In Sysfs wird das neue IIO-Device durch den Ordner /sys/bus/iio/devices/iio:device0 dargestellt. Die Dateien in diesem Ordner stellen die verschiedenen Kanäle dar, die vom IIO-Dummy-Device simuliert werden und bieten zusätzlich die Möglichkeit, die Datenerfassung zu konfigurieren. Dateien mit dem Präfix in_ und dem Suffix _raw stellen die einzelnen Eingangskanäle des Devices dar. Mit diesen Dateien kann man direkt den Wert des Eingangskanals lesen. So stellt die Datei in_accel_x_raw den aktuellen Wert der Beschleunigung in x-Richtung dar:
cat /sys/bus/iio/devices/iio:device0/in_accel_x_raw 34
Dieser Wert ist bei dem simulierten Beschleunigungskanal fest auf den Wert 34 codiert. Zusätzlich können den Dateien weitere Informationen zu den einzelnen Kanälen entnommen werden. So stellen die Dateien mit dem Suffix _scale den passenden Konvertierungsfaktor zur Verfügung, um die Rohwerte in physikalische Einheiten umzurechnen.

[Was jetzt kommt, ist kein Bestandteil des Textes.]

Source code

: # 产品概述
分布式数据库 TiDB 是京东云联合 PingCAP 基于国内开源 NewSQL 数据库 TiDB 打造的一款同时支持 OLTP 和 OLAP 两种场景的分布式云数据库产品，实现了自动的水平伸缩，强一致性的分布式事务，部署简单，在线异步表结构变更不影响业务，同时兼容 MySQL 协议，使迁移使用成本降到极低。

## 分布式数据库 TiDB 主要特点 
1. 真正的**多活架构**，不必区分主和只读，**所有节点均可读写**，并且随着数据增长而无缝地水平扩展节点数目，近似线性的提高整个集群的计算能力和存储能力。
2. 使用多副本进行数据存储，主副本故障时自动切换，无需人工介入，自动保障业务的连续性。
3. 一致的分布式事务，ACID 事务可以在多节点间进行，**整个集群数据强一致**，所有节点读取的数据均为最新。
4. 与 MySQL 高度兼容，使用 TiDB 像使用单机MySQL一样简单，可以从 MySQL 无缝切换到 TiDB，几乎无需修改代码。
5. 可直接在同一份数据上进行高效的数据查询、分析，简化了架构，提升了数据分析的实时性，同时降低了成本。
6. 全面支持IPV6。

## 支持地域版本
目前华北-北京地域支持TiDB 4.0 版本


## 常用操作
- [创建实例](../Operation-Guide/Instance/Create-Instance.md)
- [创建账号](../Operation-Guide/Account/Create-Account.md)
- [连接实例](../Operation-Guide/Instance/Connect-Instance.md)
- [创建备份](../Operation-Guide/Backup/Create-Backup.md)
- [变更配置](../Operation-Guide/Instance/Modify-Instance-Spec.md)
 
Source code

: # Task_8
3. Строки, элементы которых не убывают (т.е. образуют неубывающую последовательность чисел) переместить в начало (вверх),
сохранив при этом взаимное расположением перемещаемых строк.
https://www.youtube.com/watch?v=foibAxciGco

Mit IIO ist es nicht nur möglich Werte einzulesen, sondern auch Ausgänge zu steuern. So stellt zum Beispiel die Datei out_voltage0_raw einen D/A-Ausgang dar. Für erste Tests ist es natürlich interessant, die Werte direkt über die Dateien des Interfaces Sysfs auszulesen. Für eine reale Anwendung ist es jedoch oft notwendig, den Abtastzeitpunkt genauer zu steuern. Außerdem wird diese Methode bei mehreren Kanälen, die immer wieder gelesen werden müssen, schnell aufwendig. Hier kommen die Trigger ins Spiel. Im nächsten Abschnitt wird deren Funktionsweise an einem Beispiel dargestellt.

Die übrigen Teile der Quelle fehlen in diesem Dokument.